Property: “If we stopped lending money, we’d be dead”

Property: “If we stopped lending money, we’d be dead”

2024-04-24 05:22:58

They are not regarding to forget their “stress”: facing a seized property market to sell their property, Nicolas Dufloux and his wife thought they would lose everything when their bridging loan expired, this super bank overdraft that allows them to buy a home before they was sold.

The real estate market: a couple was saved in Lille in France (illustrative image).

imago pictures/Andia

It was last year, this 31-year-old logistics manager and his wife, an employment counselor, without children planned to sell their apartment in the Lille metropolis for a house in Marcq-en-Barœul.

To facilitate their project, they took out a bridging loan. In this mechanism, the bank advances a percentage of the estimated price of the property to be sold, often around 70%, to finance the purchase of a new property. After the purchase, the borrower has up to two years to sell their old home and pay it back.

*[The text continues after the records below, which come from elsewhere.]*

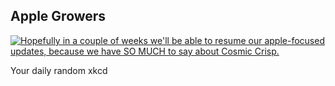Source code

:## Apple Growers
[![Hopefully in a couple of weeks we'll be able to resume our apple-focused updates, because we have SO MUCH to say about Cosmic Crisp.](https://imgs.xkcd.com/comics/apple_growers.png)](https://xkcd.com/2410/ "Hopefully in a couple of weeks we'll be able to resume our apple-focused updates, because we have SO MUCH to say about Cosmic Crisp.")

Your daily random xkcd

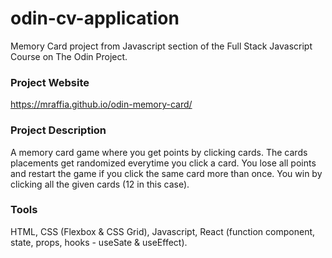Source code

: # odin-cv-application
Memory Card project from Javascript section of the Full Stack Javascript Course on The Odin Project.

### Project Website
https://mraffia.github.io/odin-memory-card/

### Project Description
A memory card game where you get points by clicking cards. The cards placements get randomized everytime you click a card. You lose all points and restart the game if you click the same card more than once. You win by clicking all the given cards (12 in this case). 

### Tools
HTML, CSS (Flexbox & CSS Grid), Javascript, React (function component, state, props, hooks - useSate & useEffect).
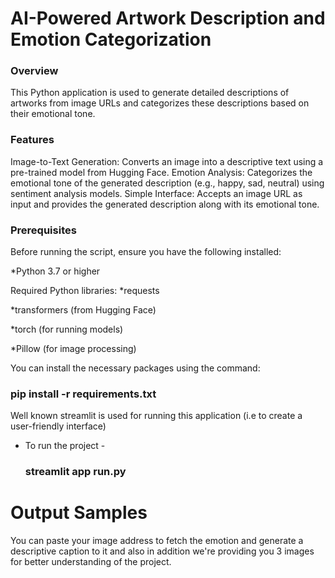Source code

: <h1>AI-Powered Artwork Description and Emotion Categorization</h1>
<h3>Overview</h3>
This Python application is used to generate detailed descriptions of artworks from image URLs and categorizes these descriptions based on their emotional tone. 
<h3>Features</h3>
Image-to-Text Generation: Converts an image into a descriptive text using a pre-trained model from Hugging Face.
Emotion Analysis: Categorizes the emotional tone of the generated description (e.g., happy, sad, neutral) using sentiment analysis models.
Simple Interface: Accepts an image URL as input and provides the generated description along with its emotional tone.
<h3>Prerequisites</h3>

Before running the script, ensure you have the following installed:

*Python 3.7 or higher

Required Python libraries:
*requests

*transformers (from Hugging Face)

*torch (for running models)

*Pillow (for image processing)


You can install the necessary packages using the command: <h3>pip install -r requirements.txt</h3>

Well known streamlit is used for running this application (i.e to create a user-friendly interface)

* To run the project - <h3>streamlit app run.py</h3>

<h1> Output Samples </h1>
You can paste your image address to fetch the emotion and generate a descriptive caption to it and also in addition we're providing you 3 images for better
understanding of the project.
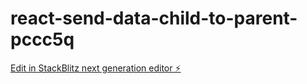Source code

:# react-send-data-child-to-parent-pccc5q

[Edit in StackBlitz next generation editor ⚡️](https://stackblitz.com/~/github.com/deepjyotk/react-send-data-child-to-parent-pccc5q)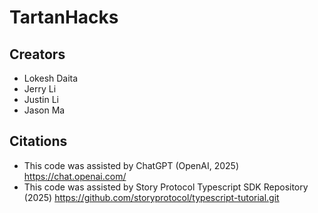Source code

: # TartanHacks


## Creators
- Lokesh Daita
- Jerry Li
- Justin Li
- Jason Ma


## Citations
- This code was assisted by ChatGPT (OpenAI, 2025)
  https://chat.openai.com/
- This code was assisted by Story Protocol Typescript SDK Repository (2025)
  https://github.com/storyprotocol/typescript-tutorial.git
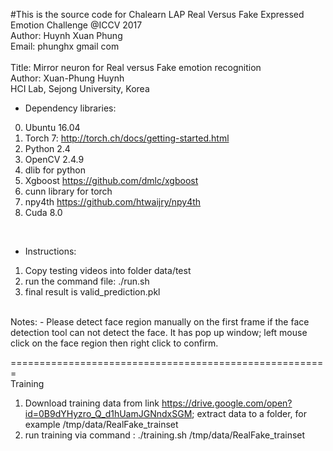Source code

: #This is the source code for Chalearn LAP Real Versus Fake Expressed Emotion Challenge @ICCV 2017 </br>
Author: Huynh Xuan Phung </br>
Email: phunghx <at> gmail <dot> com </br>
</br>
Title: Mirror neuron for Real versus Fake emotion recognition </br>
Author: Xuan-Phung Huynh </br>
HCI Lab, Sejong University, Korea </br>
* Dependency libraries: 
0. Ubuntu 16.04
1. Torch 7: http://torch.ch/docs/getting-started.html
2. Python 2.4
3. OpenCV 2.4.9
4. dlib for python
5. Xgboost https://github.com/dmlc/xgboost
6. cunn library for torch
7. npy4th https://github.com/htwaijry/npy4th
8. Cuda 8.0
</br>

* Instructions:
1. Copy testing videos into folder data/test
2. run the command file: ./run.sh
4. final result is valid_prediction.pkl

</br>
Notes:
- Please detect face region manually on the first frame if the face detection tool can not detect the face. It has pop up window; left mouse click on the face region then right click to confirm.

=======================================================
</br>
Training
1. Download training data from link https://drive.google.com/open?id=0B9dYHyzro_Q_d1hUamJGNndxSGM; extract data to a folder, for example /tmp/data/RealFake_trainset
2. run training via command : ./training.sh /tmp/data/RealFake_trainset

</br>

In 2023, this financing method represented 7.1% of home loan applications, according to the Prudential Control and Resolution Authority (ACPR), which oversees banks and insurance companies. In July, the share even reached 8%, a record for at least 11 years.

Worry

But now the months pass and the Lille couple become disillusioned. Their apartment, which was put up for sale for more than 200,000 euros, found no buyer, and following a revaluation, the price was adjusted down.

The worry lasts until the holidays, when the couple learn it has finally sold for €185,000 – three months before their bridging loan expires.

“The announcement of the sale of our apartment was our Christmas present,” recalls Nicolas Dufloux who does not forget the “moments of stress” before this sale, with the risk of having to leave his new house and sell to repay the construction loan. which has expired.

From his experience, this Lille resident can only advise candidates to “observe carefully how the market develops”, “have a good valuation of your property”, and “make sure it covers the new purchase”.

“Other buyers”

The rates for bridging loans have increased in parallel with those for traditional property loans, and now exceed 5% on average according to the Banque de France in March 2024.

The Lille branch of NDFI Crédit, the brokerage branch of Square Habitat, the Crédit Agricole real estate brokerage network, still has around ten open.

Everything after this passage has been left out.